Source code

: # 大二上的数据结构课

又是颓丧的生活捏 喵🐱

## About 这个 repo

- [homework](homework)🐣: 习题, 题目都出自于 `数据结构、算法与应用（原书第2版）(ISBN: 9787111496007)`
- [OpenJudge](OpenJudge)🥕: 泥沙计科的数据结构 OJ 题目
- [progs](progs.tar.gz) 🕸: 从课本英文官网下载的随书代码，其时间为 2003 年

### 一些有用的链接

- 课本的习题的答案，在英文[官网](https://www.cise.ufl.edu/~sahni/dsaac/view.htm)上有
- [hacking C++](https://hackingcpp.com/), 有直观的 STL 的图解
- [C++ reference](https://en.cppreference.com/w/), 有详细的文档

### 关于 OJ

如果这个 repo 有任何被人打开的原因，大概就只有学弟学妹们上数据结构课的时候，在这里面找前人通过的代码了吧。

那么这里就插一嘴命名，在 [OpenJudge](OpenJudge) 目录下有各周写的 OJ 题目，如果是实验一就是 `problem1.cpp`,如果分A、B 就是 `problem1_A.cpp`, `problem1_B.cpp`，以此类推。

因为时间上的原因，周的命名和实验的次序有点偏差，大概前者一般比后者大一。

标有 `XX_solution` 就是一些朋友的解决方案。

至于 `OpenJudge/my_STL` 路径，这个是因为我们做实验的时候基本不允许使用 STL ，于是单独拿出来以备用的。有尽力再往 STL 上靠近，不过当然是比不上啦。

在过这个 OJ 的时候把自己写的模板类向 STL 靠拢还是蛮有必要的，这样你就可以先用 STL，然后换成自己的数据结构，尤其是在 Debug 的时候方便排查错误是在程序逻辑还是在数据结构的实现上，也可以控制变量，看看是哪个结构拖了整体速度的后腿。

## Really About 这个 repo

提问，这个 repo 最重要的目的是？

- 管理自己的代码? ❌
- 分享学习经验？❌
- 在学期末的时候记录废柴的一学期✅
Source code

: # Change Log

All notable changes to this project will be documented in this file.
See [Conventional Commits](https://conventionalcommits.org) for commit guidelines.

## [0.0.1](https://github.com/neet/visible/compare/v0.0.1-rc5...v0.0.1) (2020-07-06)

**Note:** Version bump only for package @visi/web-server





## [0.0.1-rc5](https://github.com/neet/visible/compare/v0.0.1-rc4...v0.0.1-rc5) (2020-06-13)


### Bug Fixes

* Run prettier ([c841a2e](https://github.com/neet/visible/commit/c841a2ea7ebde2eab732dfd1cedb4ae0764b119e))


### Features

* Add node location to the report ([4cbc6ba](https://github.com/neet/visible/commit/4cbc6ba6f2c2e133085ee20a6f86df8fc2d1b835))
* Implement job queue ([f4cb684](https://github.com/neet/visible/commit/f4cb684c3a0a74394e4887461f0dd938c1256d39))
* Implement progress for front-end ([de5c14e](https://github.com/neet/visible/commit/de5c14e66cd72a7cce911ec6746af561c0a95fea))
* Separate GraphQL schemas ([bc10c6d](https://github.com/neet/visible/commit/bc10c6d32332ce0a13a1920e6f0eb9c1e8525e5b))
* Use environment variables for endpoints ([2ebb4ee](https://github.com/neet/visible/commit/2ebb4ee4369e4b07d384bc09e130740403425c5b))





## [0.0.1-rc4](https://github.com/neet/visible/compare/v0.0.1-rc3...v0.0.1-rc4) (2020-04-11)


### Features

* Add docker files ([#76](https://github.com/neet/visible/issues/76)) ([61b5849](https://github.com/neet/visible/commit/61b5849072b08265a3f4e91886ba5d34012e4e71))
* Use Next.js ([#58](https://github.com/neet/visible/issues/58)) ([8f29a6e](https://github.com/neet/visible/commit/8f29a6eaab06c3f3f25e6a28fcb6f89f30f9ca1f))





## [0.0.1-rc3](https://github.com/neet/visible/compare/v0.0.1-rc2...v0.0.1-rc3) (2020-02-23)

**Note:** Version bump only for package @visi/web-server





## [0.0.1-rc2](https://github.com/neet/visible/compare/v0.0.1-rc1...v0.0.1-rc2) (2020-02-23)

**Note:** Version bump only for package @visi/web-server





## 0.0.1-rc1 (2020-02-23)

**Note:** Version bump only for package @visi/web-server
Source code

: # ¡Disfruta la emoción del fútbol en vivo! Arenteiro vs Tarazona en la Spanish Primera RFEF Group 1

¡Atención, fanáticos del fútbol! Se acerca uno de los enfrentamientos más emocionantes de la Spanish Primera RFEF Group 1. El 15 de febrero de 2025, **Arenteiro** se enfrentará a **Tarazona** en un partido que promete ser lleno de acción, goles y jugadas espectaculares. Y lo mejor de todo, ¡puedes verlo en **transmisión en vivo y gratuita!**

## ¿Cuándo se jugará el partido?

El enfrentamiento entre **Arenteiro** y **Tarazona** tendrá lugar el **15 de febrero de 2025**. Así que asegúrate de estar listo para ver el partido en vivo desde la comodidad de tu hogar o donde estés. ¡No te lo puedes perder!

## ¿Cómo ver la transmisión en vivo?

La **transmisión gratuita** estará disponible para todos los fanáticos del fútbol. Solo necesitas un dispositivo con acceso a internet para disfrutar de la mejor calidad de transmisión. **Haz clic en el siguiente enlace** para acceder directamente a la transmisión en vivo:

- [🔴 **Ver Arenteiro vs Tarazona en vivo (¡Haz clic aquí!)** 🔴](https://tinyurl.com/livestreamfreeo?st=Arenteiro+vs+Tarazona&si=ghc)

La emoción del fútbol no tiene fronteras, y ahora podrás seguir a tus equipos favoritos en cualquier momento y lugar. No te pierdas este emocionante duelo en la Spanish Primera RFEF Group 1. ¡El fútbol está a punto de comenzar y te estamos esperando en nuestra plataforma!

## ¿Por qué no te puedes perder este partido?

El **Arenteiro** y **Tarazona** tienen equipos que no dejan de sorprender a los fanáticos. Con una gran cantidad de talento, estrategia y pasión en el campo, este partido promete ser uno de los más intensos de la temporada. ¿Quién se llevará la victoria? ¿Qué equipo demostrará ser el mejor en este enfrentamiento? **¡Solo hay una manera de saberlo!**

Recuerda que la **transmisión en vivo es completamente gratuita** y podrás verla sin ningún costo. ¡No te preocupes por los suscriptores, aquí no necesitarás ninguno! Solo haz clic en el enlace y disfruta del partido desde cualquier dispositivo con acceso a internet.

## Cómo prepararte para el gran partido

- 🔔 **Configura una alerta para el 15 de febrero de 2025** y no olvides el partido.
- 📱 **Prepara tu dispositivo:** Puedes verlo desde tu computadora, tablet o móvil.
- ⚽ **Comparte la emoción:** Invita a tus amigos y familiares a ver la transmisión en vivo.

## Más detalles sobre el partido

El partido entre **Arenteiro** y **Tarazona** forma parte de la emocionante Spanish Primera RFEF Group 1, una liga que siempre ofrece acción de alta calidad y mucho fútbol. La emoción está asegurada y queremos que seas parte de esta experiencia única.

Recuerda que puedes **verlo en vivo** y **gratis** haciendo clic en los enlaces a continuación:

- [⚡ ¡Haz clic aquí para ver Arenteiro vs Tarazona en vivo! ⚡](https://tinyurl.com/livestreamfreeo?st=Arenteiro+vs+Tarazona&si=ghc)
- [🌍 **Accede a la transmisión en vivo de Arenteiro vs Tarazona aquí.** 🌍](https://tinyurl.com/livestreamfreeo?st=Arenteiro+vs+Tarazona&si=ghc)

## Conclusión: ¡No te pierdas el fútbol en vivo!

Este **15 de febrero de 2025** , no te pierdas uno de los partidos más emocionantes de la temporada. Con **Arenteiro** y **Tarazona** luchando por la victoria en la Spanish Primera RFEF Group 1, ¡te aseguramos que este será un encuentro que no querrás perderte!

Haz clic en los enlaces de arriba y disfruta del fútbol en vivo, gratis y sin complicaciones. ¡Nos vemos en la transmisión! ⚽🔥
################
_WORK REQUIRED_
Please copy the whole of the material exactly as written.

_YOUR RESPONSE_
Source code

: # 大二上的数据结构课

又是颓丧的生活捏 喵🐱

## About 这个 repo

- [homework](homework)🐣: 习题, 题目都出自于 `数据结构、算法与应用（原书第2版）(ISBN: 9787111496007)`
- [OpenJudge](OpenJudge)🥕: 泥沙计科的数据结构 OJ 题目
- [progs](progs.tar.gz) 🕸: 从课本英文官网下载的随书代码，其时间为 2003 年

### 一些有用的链接

- 课本的习题的答案，在英文[官网](https://www.cise.ufl.edu/~sahni/dsaac/view.htm)上有
- [hacking C++](https://hackingcpp.com/), 有直观的 STL 的图解
- [C++ reference](https://en.cppreference.com/w/), 有详细的文档

### 关于 OJ

如果这个 repo 有任何被人打开的原因，大概就只有学弟学妹们上数据结构课的时候，在这里面找前人通过的代码了吧。

那么这里就插一嘴命名，在 [OpenJudge](OpenJudge) 目录下有各周写的 OJ 题目，如果是实验一就是 `problem1.cpp`,如果分A、B 就是 `problem1_A.cpp`, `problem1_B.cpp`，以此类推。

因为时间上的原因，周的命名和实验的次序有点偏差，大概前者一般比后者大一。

标有 `XX_solution` 就是一些朋友的解决方案。

至于 `OpenJudge/my_STL` 路径，这个是因为我们做实验的时候基本不允许使用 STL ，于是单独拿出来以备用的。有尽力再往 STL 上靠近，不过当然是比不上啦。

在过这个 OJ 的时候把自己写的模板类向 STL 靠拢还是蛮有必要的，这样你就可以先用 STL，然后换成自己的数据结构，尤其是在 Debug 的时候方便排查错误是在程序逻辑还是在数据结构的实现上，也可以控制变量，看看是哪个结构拖了整体速度的后腿。

## Really About 这个 repo

提问，这个 repo 最重要的目的是？

- 管理自己的代码? ❌
- 分享学习经验？❌
- 在学期末的时候记录废柴的一学期✅
Source code

: # Change Log

All notable changes to this project will be documented in this file.
See [Conventional Commits](https://conventionalcommits.org) for commit guidelines.

## [0.0.1](https://github.com/neet/visible/compare/v0.0.1-rc5...v0.0.1) (2020-07-06)

**Note:** Version bump only for package @visi/web-server





## [0.0.1-rc5](https://github.com/neet/visible/compare/v0.0.1-rc4...v0.0.1-rc5) (2020-06-13)


### Bug Fixes

* Run prettier ([c841a2e](https://github.com/neet/visible/commit/c841a2ea7ebde2eab732dfd1cedb4ae0764b119e))


### Features

* Add node location to the report ([4cbc6ba](https://github.com/neet/visible/commit/4cbc6ba6f2c2e133085ee20a6f86df8fc2d1b835))
* Implement job queue ([f4cb684](https://github.com/neet/visible/commit/f4cb684c3a0a74394e4887461f0dd938c1256d39))
* Implement progress for front-end ([de5c14e](https://github.com/neet/visible/commit/de5c14e66cd72a7cce911ec6746af561c0a95fea))
* Separate GraphQL schemas ([bc10c6d](https://github.com/neet/visible/commit/bc10c6d32332ce0a13a1920e6f0eb9c1e8525e5b))
* Use environment variables for endpoints ([2ebb4ee](https://github.com/neet/visible/commit/2ebb4ee4369e4b07d384bc09e130740403425c5b))





## [0.0.1-rc4](https://github.com/neet/visible/compare/v0.0.1-rc3...v0.0.1-rc4) (2020-04-11)


### Features

* Add docker files ([#76](https://github.com/neet/visible/issues/76)) ([61b5849](https://github.com/neet/visible/commit/61b5849072b08265a3f4e91886ba5d34012e4e71))
* Use Next.js ([#58](https://github.com/neet/visible/issues/58)) ([8f29a6e](https://github.com/neet/visible/commit/8f29a6eaab06c3f3f25e6a28fcb6f89f30f9ca1f))





## [0.0.1-rc3](https://github.com/neet/visible/compare/v0.0.1-rc2...v0.0.1-rc3) (2020-02-23)

**Note:** Version bump only for package @visi/web-server





## [0.0.1-rc2](https://github.com/neet/visible/compare/v0.0.1-rc1...v0.0.1-rc2) (2020-02-23)

**Note:** Version bump only for package @visi/web-server





## 0.0.1-rc1 (2020-02-23)

**Note:** Version bump only for package @visi/web-server
Source code

: # ¡Disfruta la emoción del fútbol en vivo! Arenteiro vs Tarazona en la Spanish Primera RFEF Group 1

¡Atención, fanáticos del fútbol! Se acerca uno de los enfrentamientos más emocionantes de la Spanish Primera RFEF Group 1. El 15 de febrero de 2025, **Arenteiro** se enfrentará a **Tarazona** en un partido que promete ser lleno de acción, goles y jugadas espectaculares. Y lo mejor de todo, ¡puedes verlo en **transmisión en vivo y gratuita!**

## ¿Cuándo se jugará el partido?

El enfrentamiento entre **Arenteiro** y **Tarazona** tendrá lugar el **15 de febrero de 2025**. Así que asegúrate de estar listo para ver el partido en vivo desde la comodidad de tu hogar o donde estés. ¡No te lo puedes perder!

## ¿Cómo ver la transmisión en vivo?

La **transmisión gratuita** estará disponible para todos los fanáticos del fútbol. Solo necesitas un dispositivo con acceso a internet para disfrutar de la mejor calidad de transmisión. **Haz clic en el siguiente enlace** para acceder directamente a la transmisión en vivo:

- [🔴 **Ver Arenteiro vs Tarazona en vivo (¡Haz clic aquí!)** 🔴](https://tinyurl.com/livestreamfreeo?st=Arenteiro+vs+Tarazona&si=ghc)

La emoción del fútbol no tiene fronteras, y ahora podrás seguir a tus equipos favoritos en cualquier momento y lugar. No te pierdas este emocionante duelo en la Spanish Primera RFEF Group 1. ¡El fútbol está a punto de comenzar y te estamos esperando en nuestra plataforma!

## ¿Por qué no te puedes perder este partido?

El **Arenteiro** y **Tarazona** tienen equipos que no dejan de sorprender a los fanáticos. Con una gran cantidad de talento, estrategia y pasión en el campo, este partido promete ser uno de los más intensos de la temporada. ¿Quién se llevará la victoria? ¿Qué equipo demostrará ser el mejor en este enfrentamiento? **¡Solo hay una manera de saberlo!**

Recuerda que la **transmisión en vivo es completamente gratuita** y podrás verla sin ningún costo. ¡No te preocupes por los suscriptores, aquí no necesitarás ninguno! Solo haz clic en el enlace y disfruta del partido desde cualquier dispositivo con acceso a internet.

## Cómo prepararte para el gran partido

- 🔔 **Configura una alerta para el 15 de febrero de 2025** y no olvides el partido.
- 📱 **Prepara tu dispositivo:** Puedes verlo desde tu computadora, tablet o móvil.
- ⚽ **Comparte la emoción:** Invita a tus amigos y familiares a ver la transmisión en vivo.

## Más detalles sobre el partido

El partido entre **Arenteiro** y **Tarazona** forma parte de la emocionante Spanish Primera RFEF Group 1, una liga que siempre ofrece acción de alta calidad y mucho fútbol. La emoción está asegurada y queremos que seas parte de esta experiencia única.

Recuerda que puedes **verlo en vivo** y **gratis** haciendo clic en los enlaces a continuación:

- [⚡ ¡Haz clic aquí para ver Arenteiro vs Tarazona en vivo! ⚡](https://tinyurl.com/livestreamfreeo?st=Arenteiro+vs+Tarazona&si=ghc)
- [🌍 **Accede a la transmisión en vivo de Arenteiro vs Tarazona aquí.** 🌍](https://tinyurl.com/livestreamfreeo?st=Arenteiro+vs+Tarazona&si=ghc)

## Conclusión: ¡No te pierdas el fútbol en vivo!

Este **15 de febrero de 2025** , no te pierdas uno de los partidos más emocionantes de la temporada. Con **Arenteiro** y **Tarazona** luchando por la victoria en la Spanish Primera RFEF Group 1, ¡te aseguramos que este será un encuentro que no querrás perderte!

Haz clic en los enlaces de arriba y disfruta del fútbol en vivo, gratis y sin complicaciones. ¡Nos vemos en la transmisión! ⚽🔥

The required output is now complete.